| Soils, Crops and Fertilizer Use |
|Chapter 2: Trouble-shooting soil physical problems|
How Soils Hold Water
About half a soil's volume is pore apace which is occupied by varying amounts of air and water, depending how wet the soil is.
Water is held in the pore spaces in the form of films adhering to the soil particles.
The smaller pores in the soil are called micropores the larger ones are macropores. Macropores don't hold water well, because the water films become too thick to adhere well to the surrounding soil particles.
All Soil Water isn't Available to Plants
Soils hold water very much like a sponge, so we'll use this analogy to explain some basic soil water principles. Get a sponge and a pail of water, and follow along:
• Dip the sponge in the water and then hold it over the pail. Some of the water is draining fro. the sponge, even though you're not squeezing it. This water is being lost from the macropore spaces in the sponge where the files become too thick to be held against the pull of gravity. It's the same way with soil after a rain or irrigation. Water begins to move out of the macropores downward through the soil. This is drainage water. It moves down until it reaches the water table (where water ponds) or runs into drier soil where it becomes held in the micropores.
• Available vs. unavailable water: The water that remains in the sponge after natural drainage is all held in the micropores. It'- the same with the soil. A soil at this stage is said to be at field capacity (micropores full). Now squeeze the sponge. At first, it's easy to extract water, but then it becomes harder and harder. Again, it's the same with the soil. Only about half the water held at field capacity is actually available to plant roots. As the soil dries out, the water films become thinner and are held increasingly tightly to the soil particles, making it harder for roots to get water. When the permanent wilting point is reached, plants will remain wilted (and may die) unless water is added, even though the soil is far from completely dry. This remaining, unusable water is called unavailable water.
The Difference Between Water-Holding Capacity and Drainage
At first, it might seem contradictory that some soils can have both good water-holding capacity and good drainage, but these characteristics are compatible.

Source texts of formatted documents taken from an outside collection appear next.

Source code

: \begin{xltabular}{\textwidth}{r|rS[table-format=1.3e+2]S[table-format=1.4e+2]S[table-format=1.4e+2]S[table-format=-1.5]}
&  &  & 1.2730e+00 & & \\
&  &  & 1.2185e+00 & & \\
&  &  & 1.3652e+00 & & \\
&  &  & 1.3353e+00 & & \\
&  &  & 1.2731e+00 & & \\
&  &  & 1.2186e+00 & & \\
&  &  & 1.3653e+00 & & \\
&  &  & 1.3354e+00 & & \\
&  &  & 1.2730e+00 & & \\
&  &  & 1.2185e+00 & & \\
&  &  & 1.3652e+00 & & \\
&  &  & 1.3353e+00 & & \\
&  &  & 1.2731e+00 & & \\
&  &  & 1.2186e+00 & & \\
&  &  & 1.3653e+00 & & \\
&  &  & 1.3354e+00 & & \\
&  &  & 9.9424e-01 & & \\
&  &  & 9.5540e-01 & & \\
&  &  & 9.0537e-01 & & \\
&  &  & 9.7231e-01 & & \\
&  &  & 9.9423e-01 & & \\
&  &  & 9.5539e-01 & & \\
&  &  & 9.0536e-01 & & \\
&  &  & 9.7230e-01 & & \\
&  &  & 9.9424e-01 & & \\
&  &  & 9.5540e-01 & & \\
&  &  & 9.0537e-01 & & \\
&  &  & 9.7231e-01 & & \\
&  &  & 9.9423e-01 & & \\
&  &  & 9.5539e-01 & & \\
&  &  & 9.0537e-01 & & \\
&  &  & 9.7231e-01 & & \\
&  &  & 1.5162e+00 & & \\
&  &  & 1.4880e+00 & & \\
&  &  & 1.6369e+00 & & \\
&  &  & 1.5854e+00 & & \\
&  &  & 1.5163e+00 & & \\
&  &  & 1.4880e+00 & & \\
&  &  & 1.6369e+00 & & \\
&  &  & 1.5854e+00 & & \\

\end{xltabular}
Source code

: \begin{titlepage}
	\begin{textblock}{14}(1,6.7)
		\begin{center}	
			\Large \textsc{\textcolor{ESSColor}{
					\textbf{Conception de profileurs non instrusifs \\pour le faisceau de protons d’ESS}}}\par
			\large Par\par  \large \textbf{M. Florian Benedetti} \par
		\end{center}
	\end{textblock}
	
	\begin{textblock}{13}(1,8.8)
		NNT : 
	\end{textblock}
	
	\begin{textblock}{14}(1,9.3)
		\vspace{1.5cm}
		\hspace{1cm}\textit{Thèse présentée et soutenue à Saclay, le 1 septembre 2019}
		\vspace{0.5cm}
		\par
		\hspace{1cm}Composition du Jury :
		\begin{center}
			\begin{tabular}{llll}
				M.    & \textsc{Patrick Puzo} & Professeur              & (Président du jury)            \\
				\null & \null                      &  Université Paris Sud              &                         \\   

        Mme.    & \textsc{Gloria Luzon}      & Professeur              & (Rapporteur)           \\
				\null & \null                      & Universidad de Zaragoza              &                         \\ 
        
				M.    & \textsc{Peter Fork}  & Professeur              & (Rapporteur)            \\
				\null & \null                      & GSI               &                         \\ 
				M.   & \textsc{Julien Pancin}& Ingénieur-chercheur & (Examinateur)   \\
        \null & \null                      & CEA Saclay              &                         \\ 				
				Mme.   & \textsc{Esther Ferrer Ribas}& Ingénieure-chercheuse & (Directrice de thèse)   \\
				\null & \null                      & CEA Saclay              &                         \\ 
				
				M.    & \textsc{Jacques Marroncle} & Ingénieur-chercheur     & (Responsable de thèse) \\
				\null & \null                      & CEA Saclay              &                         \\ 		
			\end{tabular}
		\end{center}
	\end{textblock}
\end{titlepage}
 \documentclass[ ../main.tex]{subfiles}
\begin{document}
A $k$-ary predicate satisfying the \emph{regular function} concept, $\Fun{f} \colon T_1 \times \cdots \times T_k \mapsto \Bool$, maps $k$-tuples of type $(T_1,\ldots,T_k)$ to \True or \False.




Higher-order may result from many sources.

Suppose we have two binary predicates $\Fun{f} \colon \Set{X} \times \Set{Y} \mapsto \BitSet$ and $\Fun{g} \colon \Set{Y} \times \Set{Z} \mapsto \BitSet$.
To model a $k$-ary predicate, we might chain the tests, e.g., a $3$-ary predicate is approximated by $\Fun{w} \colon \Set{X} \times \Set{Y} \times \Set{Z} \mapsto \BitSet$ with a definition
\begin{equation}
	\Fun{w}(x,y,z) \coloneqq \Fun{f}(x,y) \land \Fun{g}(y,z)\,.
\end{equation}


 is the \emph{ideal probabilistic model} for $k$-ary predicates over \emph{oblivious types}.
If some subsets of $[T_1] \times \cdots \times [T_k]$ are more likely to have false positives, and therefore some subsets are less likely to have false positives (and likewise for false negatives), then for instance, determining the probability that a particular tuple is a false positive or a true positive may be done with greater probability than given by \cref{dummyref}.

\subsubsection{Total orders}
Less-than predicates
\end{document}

That's because drainage takes place only from the macropores, and water-holding capacity resides in the micropores. The films of micropore water are resistant to being drained away by gravity. It's the macropores that allow a soil to retain enough air for the roots as long as drainage isn't impeded.
How Soil Texture and Organic Matter Influence Water-Holding Capacity
Soil texture has the biggest influence on water-holding capacity. As shown by Table 2-3, clays and clay loams have about twice the water-holding ability of sandy soils. That's because, in terms of pore space, clayey soils have a much larger proportion of waterholding micropores compared to sands. Surprisingly, they also have more total pore space, too, which is why dry clay usually weighs less than dry sand, given equal volume.
Humus can help in some cases: Humus will help increase the water-holding capacity of sandy soils but won't help much on clayier soils that already have good water-holding ability.
Water-Holding Capacity and Water Penetration
Figure 2-2 illustrates the important concept that sandy soils are more prone to leaching losses than clayey soils because of their lower water-holding capacity. If lettuce plants with roots 30 cm deep were being grown on the sandy loam and the clay soil in Fig. 2-2, the clay soil could receive almost twice as much water per application as the sandy loam without having leaching losses. It would also require watering only about half as often as the sand. Total amount of water needed per week would be the same for both soils, however.